One thing you’ll definitely want to bring is a stainless steel water bottle. Make sure to empty out your water bottle before you go through security! You can fill it up again once you get to the other side. And if you’re flying to a different continent, make sure that tap water is drinkable before filling your water bottle at your destination.
If you’re flying on an airline that serves drinks, you could also bring your own cup so that you don’t have to use one of their disposable plastic cups. Or just bring your own drink!
Bring plenty of snacks on the plane too- you can wash and reuse your containers during your trip! I always put some homemade trail mix (way cheaper than storebought) in a glass container to snack on.
One last zero waste travel hack: when I’m flying, I never bring the clear plastic bag recommended by the TSA for liquids. I just put any small bottles of liquid (like my stevia) into my backpack and take it out while going through security if required. I’ve never had a problem with it!
If you’re traveling, it’s easy to get caught up in your journey and forget about the good zero waste habits you’ve already formed. But waste created on a trip is just as harmful to the planet and your health as waste you create anywhere else!
Just try to be flexible and remember to stick to the zero waste goals you’ve set for yourself.
For example, if you’re going to be staying at an Airbnb where you know you’ll have a Keurig coffee maker, it’s easy to just make yourself a coffee using the disposable pods.
This might not be the best idea because the pods are single-use and add up to create a lot of waste quickly. They can also release toxins from the plastic into your drink. And they aren’t recyclable!
A much better option would be to refuse the extra trash. Either go somewhere else for your caffeine fix, or just plan ahead and bring some ground coffee and a tea strainer with you! You can steep coffee just like you can with tea, and you can get hot water from the Keurig. Or do what I do, and bring some loose leaf tea and a delicious coffee substitute with you!
Overall, just be willing to make sacrifices so that you can stick to your convictions about reducing waste. It’ll be healthier for you and the planet!
Be kind to yourself
Even when you’re trying your best to be intentional and flexible, you’ll probably still make mistakes. There will be times when waitresses bring you a plastic straw, or ketchup in a paper cup, or you’ll forget your fork. These things happen!

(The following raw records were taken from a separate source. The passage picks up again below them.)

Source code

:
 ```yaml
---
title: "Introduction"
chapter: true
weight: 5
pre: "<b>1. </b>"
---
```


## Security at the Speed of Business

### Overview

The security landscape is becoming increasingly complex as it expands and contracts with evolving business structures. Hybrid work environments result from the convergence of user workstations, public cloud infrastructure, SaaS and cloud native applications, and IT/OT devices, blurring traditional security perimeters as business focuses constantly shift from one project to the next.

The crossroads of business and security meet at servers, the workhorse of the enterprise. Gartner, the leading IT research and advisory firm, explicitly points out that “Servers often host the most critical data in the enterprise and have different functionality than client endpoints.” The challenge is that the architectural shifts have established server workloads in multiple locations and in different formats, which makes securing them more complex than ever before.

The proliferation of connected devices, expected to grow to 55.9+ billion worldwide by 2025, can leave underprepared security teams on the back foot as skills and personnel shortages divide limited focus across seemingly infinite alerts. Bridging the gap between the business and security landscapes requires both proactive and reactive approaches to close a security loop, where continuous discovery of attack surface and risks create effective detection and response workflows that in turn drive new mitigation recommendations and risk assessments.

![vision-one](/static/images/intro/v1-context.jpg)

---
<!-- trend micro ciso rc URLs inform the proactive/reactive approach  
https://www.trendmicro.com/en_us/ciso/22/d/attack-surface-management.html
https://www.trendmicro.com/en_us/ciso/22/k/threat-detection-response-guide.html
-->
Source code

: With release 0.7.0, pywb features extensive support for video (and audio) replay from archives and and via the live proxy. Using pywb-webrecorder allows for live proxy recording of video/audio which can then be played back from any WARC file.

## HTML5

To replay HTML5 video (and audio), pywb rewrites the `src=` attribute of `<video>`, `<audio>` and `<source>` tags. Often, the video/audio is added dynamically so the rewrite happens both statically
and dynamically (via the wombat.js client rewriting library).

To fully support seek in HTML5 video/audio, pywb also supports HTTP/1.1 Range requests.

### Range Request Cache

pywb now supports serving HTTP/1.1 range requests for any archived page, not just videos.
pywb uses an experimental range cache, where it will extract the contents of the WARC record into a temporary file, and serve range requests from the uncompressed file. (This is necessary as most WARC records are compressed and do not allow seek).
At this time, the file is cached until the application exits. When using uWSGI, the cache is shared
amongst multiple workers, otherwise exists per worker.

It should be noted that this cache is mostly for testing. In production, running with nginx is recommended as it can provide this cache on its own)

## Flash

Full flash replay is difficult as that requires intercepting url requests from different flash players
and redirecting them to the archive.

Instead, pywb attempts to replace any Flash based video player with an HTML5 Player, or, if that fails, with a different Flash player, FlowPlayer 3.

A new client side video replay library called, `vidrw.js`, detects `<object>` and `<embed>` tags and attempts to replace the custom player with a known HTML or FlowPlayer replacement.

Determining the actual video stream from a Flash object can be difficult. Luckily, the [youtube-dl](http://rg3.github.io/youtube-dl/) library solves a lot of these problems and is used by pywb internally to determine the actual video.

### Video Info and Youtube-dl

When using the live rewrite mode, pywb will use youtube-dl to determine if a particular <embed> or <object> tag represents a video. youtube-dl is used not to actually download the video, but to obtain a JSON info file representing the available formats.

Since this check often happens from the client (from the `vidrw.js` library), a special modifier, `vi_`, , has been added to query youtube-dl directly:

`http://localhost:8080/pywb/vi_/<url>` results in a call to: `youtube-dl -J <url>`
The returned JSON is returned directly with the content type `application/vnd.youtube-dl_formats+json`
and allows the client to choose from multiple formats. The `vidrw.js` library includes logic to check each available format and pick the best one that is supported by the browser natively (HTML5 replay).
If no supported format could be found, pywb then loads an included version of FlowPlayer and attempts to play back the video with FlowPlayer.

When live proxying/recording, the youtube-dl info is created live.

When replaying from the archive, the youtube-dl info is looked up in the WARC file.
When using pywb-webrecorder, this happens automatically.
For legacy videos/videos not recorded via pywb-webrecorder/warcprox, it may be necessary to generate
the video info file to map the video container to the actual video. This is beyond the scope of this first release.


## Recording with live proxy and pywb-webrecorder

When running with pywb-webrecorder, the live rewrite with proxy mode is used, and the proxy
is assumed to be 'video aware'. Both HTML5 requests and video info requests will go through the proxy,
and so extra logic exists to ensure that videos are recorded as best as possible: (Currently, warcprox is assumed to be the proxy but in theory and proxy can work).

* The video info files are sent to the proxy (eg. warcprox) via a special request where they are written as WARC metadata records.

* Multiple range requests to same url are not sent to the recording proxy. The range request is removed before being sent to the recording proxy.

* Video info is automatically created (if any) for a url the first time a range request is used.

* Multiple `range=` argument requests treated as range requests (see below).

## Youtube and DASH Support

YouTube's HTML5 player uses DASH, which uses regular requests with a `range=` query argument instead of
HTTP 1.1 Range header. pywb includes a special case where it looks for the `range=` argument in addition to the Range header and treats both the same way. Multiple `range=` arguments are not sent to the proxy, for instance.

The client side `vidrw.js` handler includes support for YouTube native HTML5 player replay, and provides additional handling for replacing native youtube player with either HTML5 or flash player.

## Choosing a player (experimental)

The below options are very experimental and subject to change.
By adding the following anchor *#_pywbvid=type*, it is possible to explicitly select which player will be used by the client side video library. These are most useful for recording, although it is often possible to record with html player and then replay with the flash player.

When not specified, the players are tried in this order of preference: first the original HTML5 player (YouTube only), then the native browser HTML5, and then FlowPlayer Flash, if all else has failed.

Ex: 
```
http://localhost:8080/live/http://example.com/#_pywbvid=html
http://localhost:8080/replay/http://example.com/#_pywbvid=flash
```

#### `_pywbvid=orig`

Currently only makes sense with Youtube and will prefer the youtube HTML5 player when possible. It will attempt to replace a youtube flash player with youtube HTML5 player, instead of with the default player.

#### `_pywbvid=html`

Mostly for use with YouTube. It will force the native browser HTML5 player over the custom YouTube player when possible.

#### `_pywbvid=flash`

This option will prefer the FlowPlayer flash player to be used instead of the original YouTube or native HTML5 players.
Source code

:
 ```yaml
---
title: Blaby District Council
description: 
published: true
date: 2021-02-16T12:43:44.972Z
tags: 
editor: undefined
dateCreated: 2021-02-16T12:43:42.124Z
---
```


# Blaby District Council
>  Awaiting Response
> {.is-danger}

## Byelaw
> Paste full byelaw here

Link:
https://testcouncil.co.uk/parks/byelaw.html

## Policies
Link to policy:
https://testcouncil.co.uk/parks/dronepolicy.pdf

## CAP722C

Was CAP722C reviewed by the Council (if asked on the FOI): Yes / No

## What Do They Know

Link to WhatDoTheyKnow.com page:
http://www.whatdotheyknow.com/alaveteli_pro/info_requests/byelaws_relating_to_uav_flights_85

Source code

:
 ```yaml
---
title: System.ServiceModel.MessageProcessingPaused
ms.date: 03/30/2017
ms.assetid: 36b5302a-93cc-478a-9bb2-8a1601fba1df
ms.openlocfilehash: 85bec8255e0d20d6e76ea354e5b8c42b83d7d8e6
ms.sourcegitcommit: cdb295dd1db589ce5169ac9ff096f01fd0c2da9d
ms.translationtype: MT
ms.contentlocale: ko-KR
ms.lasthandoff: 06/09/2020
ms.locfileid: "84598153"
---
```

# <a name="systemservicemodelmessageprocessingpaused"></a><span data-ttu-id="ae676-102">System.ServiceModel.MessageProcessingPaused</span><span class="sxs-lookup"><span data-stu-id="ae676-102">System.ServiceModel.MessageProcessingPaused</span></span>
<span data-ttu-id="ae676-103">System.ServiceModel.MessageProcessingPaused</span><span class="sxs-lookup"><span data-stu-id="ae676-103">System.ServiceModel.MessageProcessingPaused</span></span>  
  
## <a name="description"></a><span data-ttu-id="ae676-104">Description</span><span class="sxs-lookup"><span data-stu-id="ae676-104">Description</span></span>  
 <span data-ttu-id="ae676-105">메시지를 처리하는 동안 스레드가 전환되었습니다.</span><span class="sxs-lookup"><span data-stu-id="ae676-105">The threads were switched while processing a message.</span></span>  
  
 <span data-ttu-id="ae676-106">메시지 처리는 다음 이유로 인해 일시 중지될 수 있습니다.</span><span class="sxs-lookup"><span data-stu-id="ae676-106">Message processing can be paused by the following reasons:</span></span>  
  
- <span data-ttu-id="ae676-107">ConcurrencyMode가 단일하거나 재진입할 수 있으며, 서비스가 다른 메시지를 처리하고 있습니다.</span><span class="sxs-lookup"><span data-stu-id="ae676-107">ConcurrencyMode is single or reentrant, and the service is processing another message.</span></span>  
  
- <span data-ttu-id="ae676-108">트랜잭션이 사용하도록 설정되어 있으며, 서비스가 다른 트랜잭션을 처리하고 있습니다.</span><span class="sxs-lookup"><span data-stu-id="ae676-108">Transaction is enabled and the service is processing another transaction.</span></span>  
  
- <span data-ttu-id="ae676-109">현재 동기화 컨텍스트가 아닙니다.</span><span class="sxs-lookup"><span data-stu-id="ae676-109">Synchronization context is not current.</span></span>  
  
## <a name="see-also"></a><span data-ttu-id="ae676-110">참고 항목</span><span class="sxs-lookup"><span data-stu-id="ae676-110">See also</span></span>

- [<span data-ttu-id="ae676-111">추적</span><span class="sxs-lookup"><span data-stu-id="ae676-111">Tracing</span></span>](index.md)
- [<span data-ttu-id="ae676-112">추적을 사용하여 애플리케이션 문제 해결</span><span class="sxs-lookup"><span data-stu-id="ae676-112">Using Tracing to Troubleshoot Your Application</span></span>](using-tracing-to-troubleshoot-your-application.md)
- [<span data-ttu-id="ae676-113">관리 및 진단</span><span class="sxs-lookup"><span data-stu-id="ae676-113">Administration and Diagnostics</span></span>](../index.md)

So be kind to yourself, and don’t beat yourself up if you aren’t completely zero waste on your trip.
The thing I love about healthy living habits and a zero waste lifestyle is that they give you a healthy standard in your life so that you can take in the occasional toxin or not eat healthfully for a week without experiencing anything awful.
So if you’re on a road trip and everyone decides to stop and get junk food, enjoy being with them instead of thinking about how unhealthy the food is or how you aren’t being perfectly zero waste!
At the end of the day, what matters is relationships and the people you’re with, and the journey you’re on. Learn from your mistakes and move on! A zero waste lifestyle is about making small steps in the right direction, not getting it all perfectly on your first try.
I hope these tips are helpful and that they make you excited about the possibilities for your next trip!
As you can see, a zero waste trip is worth it, and it’s completely possible with just a little bit of planning and intentionality. (You can save these tips for later by pinning it here!)
I hope you enjoy your zero waste traveling. Bon voyage!